Saba Reefs
The Bottom, Sabanature
Saba sits about 30 kilometres south-west of Sint Maarten and most visitors fly straight past it, which is precisely why the reefs here remain in such extraordinary condition. The island is a near-vertical volcanic cone ringed by a UNESCO Biosphere Reserve, and that protected status has teeth — anchoring on reef is prohibited, mooring buoys are well maintained, and fishing pressure is genuinely low. Visibility regularly reaches 30 metres or more, and even on an average day you're looking at 20-plus. Currents vary from gentle to respectably strong depending on site and tide, so conditions suit everyone from newly certified divers to experienced drift enthusiasts.
Walls are the signature experience. Sites like Twilight Zone and Third Encounter drop from around 9 metres down past 40, draped in black coral, orange cup coral, and enormous barrel sponges. Nurse sharks rest on sandy ledges between the boulders, hawksbill turtles cruise the shallower sections without much concern for your presence, and healthy schools of creole wrasse and horse-eye jacks are simply background noise here. The hard coral coverage is genuinely impressive by current Caribbean standards — bleaching has affected parts of the island during recent thermal stress events, but recovery has been notably better than at many comparable sites, likely because of reduced human impact overall.

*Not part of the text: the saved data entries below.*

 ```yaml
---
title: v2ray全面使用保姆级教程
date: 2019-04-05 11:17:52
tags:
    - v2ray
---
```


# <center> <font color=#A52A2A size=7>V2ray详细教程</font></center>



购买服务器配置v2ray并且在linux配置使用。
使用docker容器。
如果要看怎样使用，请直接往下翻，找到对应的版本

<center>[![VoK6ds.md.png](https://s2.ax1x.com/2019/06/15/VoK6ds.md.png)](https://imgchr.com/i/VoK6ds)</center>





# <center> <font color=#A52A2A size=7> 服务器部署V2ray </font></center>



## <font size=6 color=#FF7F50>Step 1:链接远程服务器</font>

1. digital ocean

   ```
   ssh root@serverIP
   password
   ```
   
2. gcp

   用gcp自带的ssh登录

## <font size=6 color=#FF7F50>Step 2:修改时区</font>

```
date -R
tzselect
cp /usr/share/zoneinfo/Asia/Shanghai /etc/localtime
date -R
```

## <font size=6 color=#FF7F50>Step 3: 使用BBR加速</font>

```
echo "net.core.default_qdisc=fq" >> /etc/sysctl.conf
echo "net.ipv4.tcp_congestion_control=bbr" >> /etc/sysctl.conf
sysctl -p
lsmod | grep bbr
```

All diving is run as day boats out of Fort Bay, Saba's single harbour. Two established operators — Sea Saba and Saba Divers — cover the full range of sites, and both know these waters thoroughly. There are no liveaboards based here; most divers stay in The Bottom or Windwardside and do two-tank morning trips. Snorkelling access is limited by the steep terrain and surge, so this destination rewards scuba divers far more than snorkellers.
Come between April and October for calmest seas; a minimum Open Water certification is fine, though Advanced is useful if you want the deeper wall sections.